Combattre la pauvreté en Europe et aux Etats-Unis
RECENSION DATANT DE 2007
Alberto Alesina, Edward L. Glaeser, Fighting poverty in the US and Europe. A world of difference, Oxford, Oxford University Press, 2004, 250 pages.
Deux économistes de Harvard s’intéressent aux différences transatlantiques en matière de lutte contre la pauvreté[1]. Dans cette intéressante revue des théories et des faits, ils rappellent d’abord qu’aux Etats-Unis les dépenses publiques représentent 30 % du PIB, contre 45 % en Europe continentale et plus de 50 % dans les pays scandinaves. Près des deux tiers de cet écart sont imputables aux politiques sociales.
Un monde de différences
Les Etats européens interviennent plus en direction des pauvres, leurs systèmes sociaux sont plus redistributifs, la progressivité de l’impôt y est plus affirmée. Au niveau des opinions, 60 % des Américains, contre seulement 26 % des Européens, pensent que les pauvres sont fainéants.
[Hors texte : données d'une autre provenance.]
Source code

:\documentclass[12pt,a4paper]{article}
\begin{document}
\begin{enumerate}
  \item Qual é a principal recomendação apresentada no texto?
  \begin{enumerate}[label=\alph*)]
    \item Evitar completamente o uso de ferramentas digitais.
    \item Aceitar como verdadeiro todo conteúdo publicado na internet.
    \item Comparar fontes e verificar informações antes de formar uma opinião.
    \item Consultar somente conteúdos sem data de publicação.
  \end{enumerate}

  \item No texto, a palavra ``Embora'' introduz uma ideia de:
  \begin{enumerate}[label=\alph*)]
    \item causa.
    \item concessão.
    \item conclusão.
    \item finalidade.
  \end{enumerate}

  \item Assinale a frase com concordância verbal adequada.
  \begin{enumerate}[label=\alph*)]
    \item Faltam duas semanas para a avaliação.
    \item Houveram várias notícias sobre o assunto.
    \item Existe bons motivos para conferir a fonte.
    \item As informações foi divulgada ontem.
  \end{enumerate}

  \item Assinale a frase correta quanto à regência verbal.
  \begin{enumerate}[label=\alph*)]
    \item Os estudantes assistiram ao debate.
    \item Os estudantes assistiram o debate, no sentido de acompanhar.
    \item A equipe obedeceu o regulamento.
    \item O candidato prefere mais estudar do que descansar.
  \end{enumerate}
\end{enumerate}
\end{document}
Les considérations économiques ne permettent pas d’aller bien loin pour expliquer ce « monde de différences ». Il semblerait « naturel » que là où les inégalités avant transferts sociaux sont les plus importantes, le niveau de redistribution soit le plus élevé. Or les Etats-Unis connaissent un niveau d’inégalités considérablement plus élevé aussi bien avant qu’après transferts. Une variante de cette théorie est de considérer que la société américaine serait plus mobile socialement et donc, sur le moyen et le long terme, plus égalitaire (les riches d’aujourd’hui étant les pauvres de demain, et vice-versa). Selon cette variante les pauvres américains pourraient plus facilement sortir de la pauvreté et il serait donc moins nécessaire d’intervenir publiquement pour les aider.
Encadré
Les craintes françaises à l’égard de la pauvreté et de l’exclusion
Les données barométriques (issues d’enquêtes répétées dans le temps) et comparatives (situant la France dans un contexte international) informent du niveau particulièrement élevé de la crainte de l’exclusion et de la pauvreté en France.
Une série d’enquêtes menée par l’institut CSA depuis octobre 1993 montre que depuis une quinzaine d’années, plus d’un Français sur deux craint de devenir un jour un « exclu ».
Plus de la moitié des Français craignent de devenir des « exclus » (en %)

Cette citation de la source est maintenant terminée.